Debbie Palmer, 49, shares none of her younger sister's ambiguity about which way of life is better.

She left the community in 1988 and has been campaigning against what she calls the sexual exploitation and assault of Bountiful's women and children, the forced marriages, the forced obedience and the dismal level of education ever since.

At 15, Palmer became the third "wife" to Winston Blackmore's father -- Ray Blackmore, a man 42 years older than her at the time.

After Ray Blackmore died, Debbie was re-assigned first to 54-year-old Sam Ralston. By the time she left, she had had three different "husbands" and eight children. She was never legally married.

The talk of abuse, neglect, brainwashing and lack of education makes Marlene Palmer fighting mad -- particularly at Debbie Palmer, who was once a sister-wife.
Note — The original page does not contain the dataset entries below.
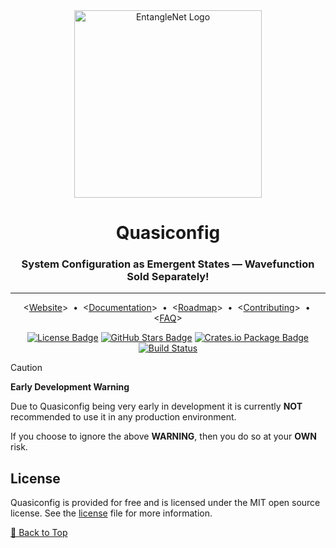 <!-- markdownlint-disable MD041 -->
<div align="center">
    <!-- Project/Repository Logo -->
    <img alt="EntangleNet Logo"
        src="https://placehold.co/300x150/9A7FDF/FFFFFF?text=Quasiconfig"
        width=300
    />
    <!-- Name & Tag line -->
    <h1>Quasiconfig</h1>
    <h3>System Configuration as Emergent States — Wavefunction Sold Separately!</h3>
    <!-- Header Break -->
    <hr/>
    <!-- Quick links -->
    <p align="center">
        &lt;<a href="https://github.com/quasiconfig/quasi">Website</a>&gt;
        <span>&nbsp;&#8226;&nbsp;</span>
        &lt;<a href="./docs/pages/index.md">Documentation</a>&gt;
        <span>&nbsp;&#8226;&nbsp;</span>
        &lt;<a href="./docs/pages/roadmap.md">Roadmap</a>&gt;
        <span>&nbsp;&#8226;&nbsp;</span>
        &lt;<a href="./CONTRIBUTING.md">Contributing</a>&gt;
        <span>&nbsp;&#8226;&nbsp;</span>
        &lt;<a href="./docs/pages/faq.md">FAQ</a>&gt;
    </p>
    <!-- Badges -->
    <p>
        <!-- License Badge -->
        <a
          href="https://github.com/quasiconfig/quasi/blob/main/LICENSE"
        ><img
                alt="License Badge"
                src="https://flat.badgen.net/github/license/quasiconfig/quasi"
        ></a>
        <!-- GitHub Stars Badge -->
        <a
          href=""
        ><img
                alt="GitHub Stars Badge"
                src="https://flat.badgen.net/github/stars/quasiconfig/quasi"
        /></a>
        <!-- Crates.io Package Badge -->
        <a
          href="https://crates.io/crates/quasiconfig"
        ><img
                alt="Crates.io Package Badge"
                src="https://img.shields.io/crates/v/quasiconfig?color=9A7FDF&label=CRATES.IO"
        /></a>
        <!-- Build Status -->
        <a
          href="https://github.com/quasiconfig/quasi/actions"
        ><img
                alt="Build Status"
                src="https://img.shields.io/github/actions/workflow/status/quasiconfig/quasi/ci.yml?label=CI"
        ></a>
    </p>
</div>

> [!CAUTION]
> **Early Development Warning**
>
> Due to Quasiconfig being very early in development it is currently **NOT**
> recommended to use it in any production
> environment.
>
> If you choose to ignore the above **WARNING**, then you do so at your **OWN** risk.

<!-- =========================================================================================== -->

## License

Quasiconfig is provided for free and is licensed under the MIT open source license.
See the [license][LICENSE] file for more information.

[🔼 Back to Top][back-to-top]

<!-- =========================================================================================== -->

[back-to-top]: https://github.com/quasiconfig/quasi#quasiconfig
[license]: https://github.com/quasiconfig/quasi/blob/main/LICENSE

<!-- =========================================================================================== -->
But it's difficult to tell when Marlene is mad. She has taken to heart the church motto to "keep sweet." Her anger is masked by smiles and laughter.

Palmer disputes the allegations, especially the suggestions of abuse.

"I am part of Creston's emergency response team," says Marlene. "I work with the police. I would never, ever keep abuse quiet. If I knew a child or a woman was being abused, I would go to the police."

But the tensions in the community may have more to do with an internal power struggle over control of the estimated 13,000 followers in Canada and the United States.

Blackmore has become a pariah to nearly half the people in Bountiful.

He now leads a splinter group of perhaps 600 Canadians. The other 400 in and around Bountiful follow Warren Jeffs, Rulon's son, an American who wrested control of the church from senior leaders like Blackmore after his father's death two years ago.